離婚、生前贈与、相続開始前3年以内の贈与…贈与の落とし穴

離婚、生前贈与、相続開始前3年以内の贈与…贈与の落とし穴

贈与は、税金を安くするための方法です。しかし、やみくもに、ただ「贈与すれば税金が安くなる」というものではありません。相続開始前3年以内の贈与は、相続財産に加算されることがありますし、近親間の貸借が贈与とみなされることもあります。また、離婚して財産を分けてもらう場合には、贈与税がかからないものの所得税が課税されることがあります。

ここでは、贈与する際の注意点についてご紹介します。


離婚、生前贈与、相続開始前3年以内の贈与…贈与の落とし穴

1.相続税と贈与税

相続税とは、被相続人(亡くなった人)の相続財産を受け継いだ場合や、遺言によって承継した場合に、遺産の金額が一定額以上となる場合にかかる税金のことです。

これに対して贈与は、個人が個人から財産を贈与したときにかかる税金のことで、被相続人が生前に贈与した財産についてかかる税金のことです。

相続税と贈与税では、課税率がかなり異なります。

贈与税は、被相続人が生前に財産を贈与して相続財産を少なくして、相続税の課税を免れることを防ぐための税金なので、相続税より税率が高くなっていますので注意すべきです。

 贈与は「税金を安くする」ための方法

贈与は「税金を安くする」ための方法です。

被相続人が生前に財産を贈与して相続財産を少なくすれば、それだけ相続税の納付額を少なくできるからです。

たとえば、1年110万円の基礎控除(暦年贈与)を活用した贈与は、計画的・長期的に見れば大変効果のある節税対策です。

また、生前贈与の新しい形態である「相続時精算課税制度」が創設されたこともあり、生前贈与は今や当たり前の節税対策となりました。

2. こんな贈与は要注意

せっかく行った相続対策の贈与でも、方法を間違えると意味がなくなってしまうので、生前贈与する際には十分検討する必要があります。

(1) 相続開始前3年以内の贈与

相続直前の不当な相続財産の現象を防ぐ目的から、生前3年間に限っては被相続人から相続人に対する贈与財産は、相続財産に加算されることになっています。

たとえば、父親の死亡時に5,000万円相続した子どもが、その3年以内に結婚祝いとして500万円もらっていたとすれば、合計5,500万円の財産を相続したこととなり、相続税額を計算することになります。

ただし、その贈与に対して納付された贈与税額は、相続税額から控除されます。

では、子どもが相続放棄をして5,000万円相続しなかったらどうなるのでしょうか。

この場合には、結婚祝いとして贈与を受けた500万円は相続財産に加算することができないので、その500万円について贈与税がかかることになります。

(2) 離婚と贈与

協議離婚した場合には、相手方に対して財産分与を請求することができ、この場合の財産分与は贈与とはなりません。したがって贈与税はかからないことになります。

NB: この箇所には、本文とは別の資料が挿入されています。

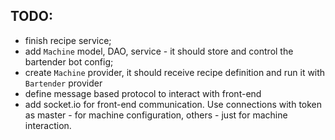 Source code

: ## TODO:

- finish recipe service;
- add `Machine` model, DAO, service - it should store and control the bartender bot config;
- create `Machine` provider, it should receive recipe definition and run it with `Bartender` provider
- define message based protocol to interact with front-end
- add socket.io for front-end communication. Use connections with token as master - for machine configuration, others - just for machine interaction.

しかし不動産を分与された場合には、贈与者に所得税が加算されることがありますので、その点は注意しましょう。

(3) 近親間の貸借

夫婦、親子との間では、無利子で金銭の貸し借りをすることがよくあります。

しかしこの場合、税務署から「贈与を貸借に偽装しているのではないか」と疑われることがあります。

この貸借の事実が証明されれば、贈与とはみなされず課税されることはありませんが、証明ができても、無利息で貸し借りしている場合には、貸主から利息の分の利益を受け継いだものとして、贈与を受けたものとみなされ、贈与税を課税されることがあります。

 

ただし、その利息が少額である場合には、課税上の弊害がないものとして強いて課税されることはありません。

なお無償で土地や家屋を借りている場合、借地権や借家権のつかない「使用貸借」であれば、贈与税の課税対象とはなりません。

(4) 配偶者控除

贈与税の配偶者控除は、婚姻期間(戸籍上)が20年以上の夫婦の間で、居住用の不動産またがその取得にあてるための金銭の贈与があった場合に、2000万円を限度として課税価格から控除されるという制度です。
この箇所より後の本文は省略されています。